Locate the line bearing "of the entry.</span></span>" in the material below, then reproduce it and each following line up to and including the line bearing "of the item.</span></span>".

*** TASK INPUTS ***

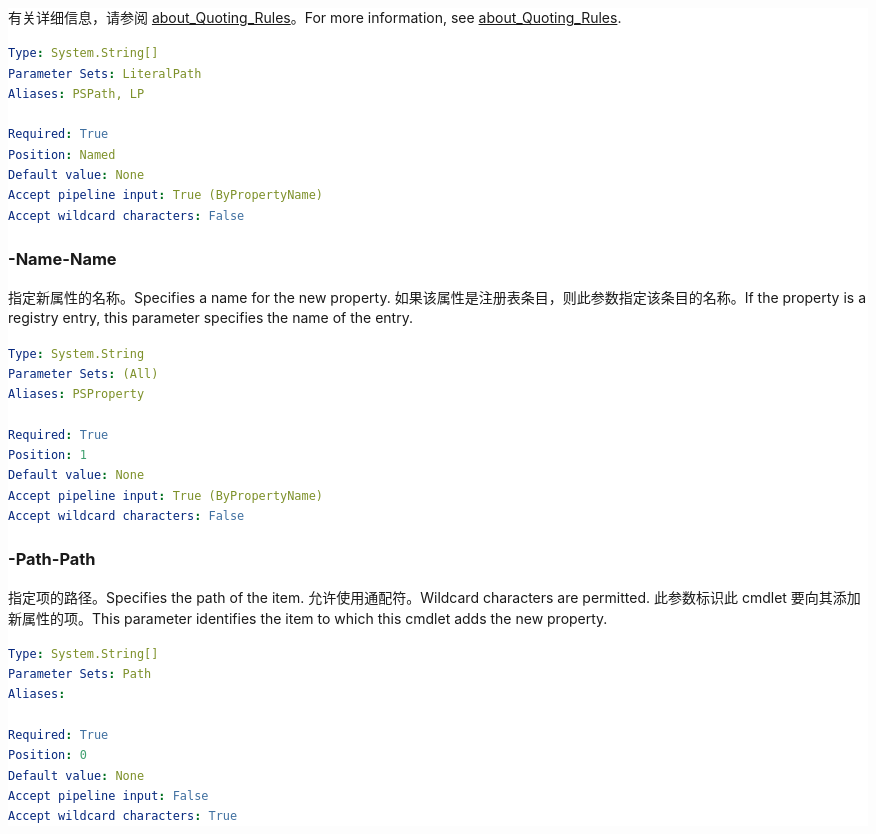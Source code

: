 <span data-ttu-id="88301-163">有关详细信息，请参阅 [about_Quoting_Rules](../Microsoft.Powershell.Core/About/about_Quoting_Rules.md)。</span><span class="sxs-lookup"><span data-stu-id="88301-163">For more information, see [about_Quoting_Rules](../Microsoft.Powershell.Core/About/about_Quoting_Rules.md).</span></span>

```yaml
Type: System.String[]
Parameter Sets: LiteralPath
Aliases: PSPath, LP

Required: True
Position: Named
Default value: None
Accept pipeline input: True (ByPropertyName)
Accept wildcard characters: False
```

### <span data-ttu-id="88301-164">-Name</span><span class="sxs-lookup"><span data-stu-id="88301-164">-Name</span></span>

<span data-ttu-id="88301-165">指定新属性的名称。</span><span class="sxs-lookup"><span data-stu-id="88301-165">Specifies a name for the new property.</span></span>
<span data-ttu-id="88301-166">如果该属性是注册表条目，则此参数指定该条目的名称。</span><span class="sxs-lookup"><span data-stu-id="88301-166">If the property is a registry entry, this parameter specifies the name of the entry.</span></span>

```yaml
Type: System.String
Parameter Sets: (All)
Aliases: PSProperty

Required: True
Position: 1
Default value: None
Accept pipeline input: True (ByPropertyName)
Accept wildcard characters: False
```

### <span data-ttu-id="88301-167">-Path</span><span class="sxs-lookup"><span data-stu-id="88301-167">-Path</span></span>

<span data-ttu-id="88301-168">指定项的路径。</span><span class="sxs-lookup"><span data-stu-id="88301-168">Specifies the path of the item.</span></span>
<span data-ttu-id="88301-169">允许使用通配符。</span><span class="sxs-lookup"><span data-stu-id="88301-169">Wildcard characters are permitted.</span></span>
<span data-ttu-id="88301-170">此参数标识此 cmdlet 要向其添加新属性的项。</span><span class="sxs-lookup"><span data-stu-id="88301-170">This parameter identifies the item to which this cmdlet adds the new property.</span></span>

```yaml
Type: System.String[]
Parameter Sets: Path
Aliases:

Required: True
Position: 0
Default value: None
Accept pipeline input: False
Accept wildcard characters: True
```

*** End of TASK INPUTS ***

EXERCISE RESPONSE -
<span data-ttu-id="88301-166">如果该属性是注册表条目，则此参数指定该条目的名称。</span><span class="sxs-lookup"><span data-stu-id="88301-166">If the property is a registry entry, this parameter specifies the name of the entry.</span></span>

```yaml
Type: System.String
Parameter Sets: (All)
Aliases: PSProperty

Required: True
Position: 1
Default value: None
Accept pipeline input: True (ByPropertyName)
Accept wildcard characters: False
```

### <span data-ttu-id="88301-167">-Path</span><span class="sxs-lookup"><span data-stu-id="88301-167">-Path</span></span>

<span data-ttu-id="88301-168">指定项的路径。</span><span class="sxs-lookup"><span data-stu-id="88301-168">Specifies the path of the item.</span></span>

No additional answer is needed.